İşkence müzesi kurmuş, kodeste. Anlatsın Sinop, dile gelsin Metris!
Dersimde işlenenler boynuna dolanıyor, tek tek. İkrar ediyor, içlerinden biri:
İyi yapmışız diyor. Az bile diyor, Daha fazlası da gerekiyordu diyor.
Ev ahır nasıl yakılır? Köy nasıl kuşatılır? İyi bilir. Dere kenarına toplananlar, nasıl kurşuna dizilir? Munzur nasıl kana doyar?
Tecrübelidir; sene Bin Dokuz Yüz Yirmi Beşten.
Ağzından çıkanı duymaz, kulağı. Telaşla telafiye kalkar, sözlerini. Batar, konuştukça. Dersim, uyanır yeniden.
Hesaba çeker:
Yüz yıl var ki şartsız destek verdik, sana. Meğer önce yoksullaştıran, sonra mal vergisiyle perişan eden, sonra utanmadan:
Sizi Osmanlı sindirdi! diyerek düşman üreten yalancının tekiymişsin.
Yüzün varsa, gel Hozata, Mazgirte, Çemişgezeke Uyandık artık. Saldığınız kin, yok etti ceddimizi. Ama yeni nesiller, biliyor artık sizi.
Ne vakit öğrenmeye kalksak Ali Önderimizi, senteze kalktınız, sevgimizi. Orak çekiç var mıydı, Kitapımızda? Var mıydı sosyalizm, Alinin hayatında?
Şimdi dökülüyor yalanlarınız. Acımızı rant bildiniz. Böl, parçala, yut Bolşevikten size, sizden Anadoluya mirasmış.
Partinin İkinci Adamı!
Önce ver bakalım, soyadının hesabını! Nasılsa gün gelir çıkar, soyağacın: Nerden geldin Anadoluya? Yuvan Atina!
Sonra Natodaki işkence tezgahını anlat
Anlaşılır o vakit: Sütten çıkmış ak kaşık mısın, bulunmaz Bursa kumaşı mı?
..
Sen gel şimdi!
Biraz da senin çıksın, gardroptaki kirli çorapların Parti misin, kamu kuruluşu mu? Yaptığın siyaset mi, yoksa kurduğun Kanlı Günler Çetesi mi?
Düşünmez misin hiç?
Yaradan dileseydi bir tek ırk yaratırdı. Bir tek lisan. Bir tek ülke. Bir tek sembol Bilmez misin ki bütün renkler Onun, diller Onun
İnkar, imha, istila Bozuktur sicilin. İnsan hakları da neymiş, sana göre. Yalnızken korkaksın. Çoğalınca, sürüyü de katınca önüne, dikleşiyorsun.

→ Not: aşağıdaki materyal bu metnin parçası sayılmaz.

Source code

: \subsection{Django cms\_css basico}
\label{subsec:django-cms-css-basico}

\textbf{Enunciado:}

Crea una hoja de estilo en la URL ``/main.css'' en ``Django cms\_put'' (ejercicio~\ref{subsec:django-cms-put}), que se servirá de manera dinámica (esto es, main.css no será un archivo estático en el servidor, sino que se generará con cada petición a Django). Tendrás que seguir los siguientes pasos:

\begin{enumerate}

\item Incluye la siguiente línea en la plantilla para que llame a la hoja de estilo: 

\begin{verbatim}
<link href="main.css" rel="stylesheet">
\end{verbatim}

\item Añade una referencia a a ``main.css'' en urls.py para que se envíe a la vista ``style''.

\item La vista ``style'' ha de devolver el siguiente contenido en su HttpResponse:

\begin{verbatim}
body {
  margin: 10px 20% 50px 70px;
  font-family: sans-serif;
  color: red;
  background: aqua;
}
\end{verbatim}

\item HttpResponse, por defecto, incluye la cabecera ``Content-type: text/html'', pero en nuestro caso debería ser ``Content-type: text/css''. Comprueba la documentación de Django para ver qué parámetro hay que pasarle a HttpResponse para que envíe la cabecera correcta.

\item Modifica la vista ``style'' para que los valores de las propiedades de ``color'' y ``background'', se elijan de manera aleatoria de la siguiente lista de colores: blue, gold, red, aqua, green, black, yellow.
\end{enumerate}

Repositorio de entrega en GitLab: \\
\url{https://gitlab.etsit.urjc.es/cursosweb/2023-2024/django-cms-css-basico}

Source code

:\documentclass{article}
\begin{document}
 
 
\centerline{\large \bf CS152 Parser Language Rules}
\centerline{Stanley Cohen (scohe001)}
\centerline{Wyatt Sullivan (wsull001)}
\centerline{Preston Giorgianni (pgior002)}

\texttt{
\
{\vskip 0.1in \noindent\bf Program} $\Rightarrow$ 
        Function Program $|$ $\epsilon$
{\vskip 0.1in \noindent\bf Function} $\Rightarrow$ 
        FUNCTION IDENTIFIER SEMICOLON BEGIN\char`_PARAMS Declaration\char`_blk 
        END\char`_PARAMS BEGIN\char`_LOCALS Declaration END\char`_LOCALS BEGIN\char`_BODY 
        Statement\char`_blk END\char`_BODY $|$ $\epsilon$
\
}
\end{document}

Hiç olmazsa işaretini taşıdığın Cihan Devletine iftira atma!
Yok saymadı, ceddin. Vahyin şemsiyesi altında hürdü Alevi, Sünni; özgürdü Kürt, Çerkez, Ermeni, Türk, Arnavut, Rum
Sırpça konuşuluyorsa Balkanlarda, varlığını Osmanlıya borçlu. Bak Güney Amerikaya. Hani yerli diller? Kolomp ile Dö Gama boyamışlar her yeri kırmızıya
İki dil konuşulur, kocaman Kıtada: Portekizce, İspanyolca.
Ya sen!
Partnerin gibi yok saydın, ümmetin birliğini. İnkar ettin, Çanakkaledeki Hakkariliyi; Sarıkamıştaki Liceliyi, Yemendeki Siirtliyi
Kart kurt ses çıkaran dağlılarımızsınız! incitti hepsini. Sinagogun çocukları Mişel Eflak ile Tekin Alpti, Arapa Türke musallat olan
Önce bir yalan uydurdun, sonra o uydurduğuna uydun.
Baktın olmadı. Güneş balçıkla sıvanmıyor. Döndün üç yüz altmış derece.
Gözün kızarıyor, özgürlük deyince. Sevgi yok içinde, milletine karşı. Hani ekonomik görüşün, hani insan hakları projen?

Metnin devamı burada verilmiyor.